Your objective → An exact copy of the listing below is needed, with no pictures in it.

=== Recorded data ===

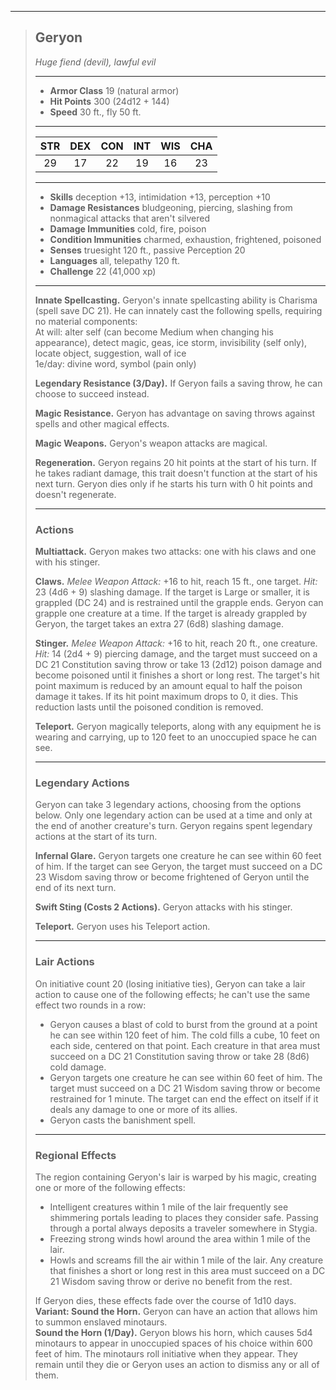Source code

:***
> ## Geryon
> *Huge fiend (devil), lawful evil*
> 
> ***
> 
> - **Armor Class** 19 (natural armor)
> - **Hit Points** 300 (24d12 + 144)
> - **Speed** 30 ft., fly 50 ft.
> 
> ***
> 
> |STR|DEX|CON|INT|WIS|CHA|
> |:---:|:---:|:---:|:---:|:---:|:---:|
> |29|17|22|19|16|23|
> 
> ***
> 
> - **Skills** deception +13, intimidation +13, perception +10
> - **Damage Resistances** bludgeoning, piercing, slashing from nonmagical attacks that aren't silvered
> - **Damage Immunities** cold, fire, poison
> - **Condition Immunities** charmed, exhaustion, frightened, poisoned
> - **Senses** truesight 120 ft., passive Perception 20
> - **Languages** all, telepathy 120 ft.
> - **Challenge** 22 (41,000 xp)
> 
> ***
> 
> **Innate Spellcasting.** Geryon's innate spellcasting ability is Charisma (spell save DC 21). He can innately cast the following spells, requiring no material components:  
> At will: alter self (can become Medium when changing his appearance), detect magic, geas, ice storm, invisibility (self only), locate object, suggestion, wall of ice  
> 1e/day: divine word, symbol (pain only)
> 
> **Legendary Resistance (3/Day).** If Geryon fails a saving throw, he can choose to succeed instead.
> 
> **Magic Resistance.** Geryon has advantage on saving throws against spells and other magical effects.
> 
> **Magic Weapons.** Geryon's weapon attacks are magical.
> 
> **Regeneration.** Geryon regains 20 hit points at the start of his turn. If he takes radiant damage, this trait doesn't function at the start of his next turn. Geryon dies only if he starts his turn with 0 hit points and doesn't regenerate.
> 
> ***
> 
> ### Actions
> **Multiattack.** Geryon makes two attacks: one with his claws and one with his stinger.
> 
> **Claws.** *Melee Weapon Attack:* +16 to hit, reach 15 ft., one target. *Hit:* 23 (4d6 + 9) slashing damage. If the target is Large or smaller, it is grappled (DC 24) and is restrained until the grapple ends. Geryon can grapple one creature at a time. If the target is already grappled by Geryon, the target takes an extra 27 (6d8) slashing damage.
> 
> **Stinger.** *Melee Weapon Attack:* +16 to hit, reach 20 ft., one creature. *Hit:* 14 (2d4 + 9) piercing damage, and the target must succeed on a DC 21 Constitution saving throw or take 13 (2d12) poison damage and become poisoned until it finishes a short or long rest. The target's hit point maximum is reduced by an amount equal to half the poison damage it takes. If its hit point maximum drops to 0, it dies. This reduction lasts until the poisoned condition is removed.
> 
> **Teleport.** Geryon magically teleports, along with any equipment he is wearing and carrying, up to 120 feet to an unoccupied space he can see.
> 
> ***
> 
> ### Legendary Actions
> Geryon can take 3 legendary actions, choosing from the options below. Only one legendary action can be used at a time and only at the end of another creature's turn. Geryon regains spent legendary actions at the start of its turn.
> 
> **Infernal Glare.** Geryon targets one creature he can see within 60 feet of him. If the target can see Geryon, the target must succeed on a DC 23 Wisdom saving throw or become frightened of Geryon until the end of its next turn.
> 
> **Swift Sting (Costs 2 Actions).** Geryon attacks with his stinger.
> 
> **Teleport.** Geryon uses his Teleport action.
> 
> ***
> 
> ### Lair Actions
> On initiative count 20 (losing initiative ties), Geryon can take a lair action to cause one of the following effects; he can't use the same effect two rounds in a row:
> - Geryon causes a blast of cold to burst from the ground at a point he can see within 120 feet of him. The cold fills a cube, 10 feet on each side, centered on that point. Each creature in that area must succeed on a DC 21 Constitution saving throw or take 28 (8d6) cold damage.  
> - Geryon targets one creature he can see within 60 feet of him. The target must succeed on a DC 21 Wisdom saving throw or become restrained for 1 minute. The target can end the effect on itself if it deals any damage to one or more of its allies.  
> - Geryon casts the banishment spell.
> 
> ***
> 
> ### Regional Effects
> The region containing Geryon's lair is warped by his magic, creating one or more of the following effects:
> - Intelligent creatures within 1 mile of the lair frequently see shimmering portals leading to places they consider safe. Passing through a portal always deposits a traveler somewhere in Stygia.  
> - Freezing strong winds howl around the area within 1 mile of the lair.  
> - Howls and screams fill the air within 1 mile of the lair. Any creature that finishes a short or long rest in this area must succeed on a DC 21 Wisdom saving throw or derive no benefit from the rest.
> 
> If Geryon dies, these effects fade over the course of 1d10 days.
> **Variant: Sound the Horn.** Geryon can have an action that allows him to summon enslaved minotaurs.  
> **Sound the Horn (1/Day).** Geryon blows his horn, which causes 5d4 minotaurs to appear in unoccupied spaces of his choice within 600 feet of him. The minotaurs roll initiative when they appear. They remain until they die or Geryon uses an action to dismiss any or all of them.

===

Exercise response →
Source code

:***
> ## Geryon
> *Huge fiend (devil), lawful evil*
> 
> ***
> 
> - **Armor Class** 19 (natural armor)
> - **Hit Points** 300 (24d12 + 144)
> - **Speed** 30 ft., fly 50 ft.
> 
> ***
> 
> |STR|DEX|CON|INT|WIS|CHA|
> |:---:|:---:|:---:|:---:|:---:|:---:|
> |29|17|22|19|16|23|
> 
> ***
> 
> - **Skills** deception +13, intimidation +13, perception +10
> - **Damage Resistances** bludgeoning, piercing, slashing from nonmagical attacks that aren't silvered
> - **Damage Immunities** cold, fire, poison
> - **Condition Immunities** charmed, exhaustion, frightened, poisoned
> - **Senses** truesight 120 ft., passive Perception 20
> - **Languages** all, telepathy 120 ft.
> - **Challenge** 22 (41,000 xp)
> 
> ***
> 
> **Innate Spellcasting.** Geryon's innate spellcasting ability is Charisma (spell save DC 21). He can innately cast the following spells, requiring no material components:  
> At will: alter self (can become Medium when changing his appearance), detect magic, geas, ice storm, invisibility (self only), locate object, suggestion, wall of ice  
> 1e/day: divine word, symbol (pain only)
> 
> **Legendary Resistance (3/Day).** If Geryon fails a saving throw, he can choose to succeed instead.
> 
> **Magic Resistance.** Geryon has advantage on saving throws against spells and other magical effects.
> 
> **Magic Weapons.** Geryon's weapon attacks are magical.
> 
> **Regeneration.** Geryon regains 20 hit points at the start of his turn. If he takes radiant damage, this trait doesn't function at the start of his next turn. Geryon dies only if he starts his turn with 0 hit points and doesn't regenerate.
> 
> ***
> 
> ### Actions
> **Multiattack.** Geryon makes two attacks: one with his claws and one with his stinger.
> 
> **Claws.** *Melee Weapon Attack:* +16 to hit, reach 15 ft., one target. *Hit:* 23 (4d6 + 9) slashing damage. If the target is Large or smaller, it is grappled (DC 24) and is restrained until the grapple ends. Geryon can grapple one creature at a time. If the target is already grappled by Geryon, the target takes an extra 27 (6d8) slashing damage.
> 
> **Stinger.** *Melee Weapon Attack:* +16 to hit, reach 20 ft., one creature. *Hit:* 14 (2d4 + 9) piercing damage, and the target must succeed on a DC 21 Constitution saving throw or take 13 (2d12) poison damage and become poisoned until it finishes a short or long rest. The target's hit point maximum is reduced by an amount equal to half the poison damage it takes. If its hit point maximum drops to 0, it dies. This reduction lasts until the poisoned condition is removed.
> 
> **Teleport.** Geryon magically teleports, along with any equipment he is wearing and carrying, up to 120 feet to an unoccupied space he can see.
> 
> ***
> 
> ### Legendary Actions
> Geryon can take 3 legendary actions, choosing from the options below. Only one legendary action can be used at a time and only at the end of another creature's turn. Geryon regains spent legendary actions at the start of its turn.
> 
> **Infernal Glare.** Geryon targets one creature he can see within 60 feet of him. If the target can see Geryon, the target must succeed on a DC 23 Wisdom saving throw or become frightened of Geryon until the end of its next turn.
> 
> **Swift Sting (Costs 2 Actions).** Geryon attacks with his stinger.
> 
> **Teleport.** Geryon uses his Teleport action.
> 
> ***
> 
> ### Lair Actions
> On initiative count 20 (losing initiative ties), Geryon can take a lair action to cause one of the following effects; he can't use the same effect two rounds in a row:
> - Geryon causes a blast of cold to burst from the ground at a point he can see within 120 feet of him. The cold fills a cube, 10 feet on each side, centered on that point. Each creature in that area must succeed on a DC 21 Constitution saving throw or take 28 (8d6) cold damage.  
> - Geryon targets one creature he can see within 60 feet of him. The target must succeed on a DC 21 Wisdom saving throw or become restrained for 1 minute. The target can end the effect on itself if it deals any damage to one or more of its allies.  
> - Geryon casts the banishment spell.
> 
> ***
> 
> ### Regional Effects
> The region containing Geryon's lair is warped by his magic, creating one or more of the following effects:
> - Intelligent creatures within 1 mile of the lair frequently see shimmering portals leading to places they consider safe. Passing through a portal always deposits a traveler somewhere in Stygia.  
> - Freezing strong winds howl around the area within 1 mile of the lair.  
> - Howls and screams fill the air within 1 mile of the lair. Any creature that finishes a short or long rest in this area must succeed on a DC 21 Wisdom saving throw or derive no benefit from the rest.
> 
> If Geryon dies, these effects fade over the course of 1d10 days.
> **Variant: Sound the Horn.** Geryon can have an action that allows him to summon enslaved minotaurs.  
> **Sound the Horn (1/Day).** Geryon blows his horn, which causes 5d4 minotaurs to appear in unoccupied spaces of his choice within 600 feet of him. The minotaurs roll initiative when they appear. They remain until they die or Geryon uses an action to dismiss any or all of them.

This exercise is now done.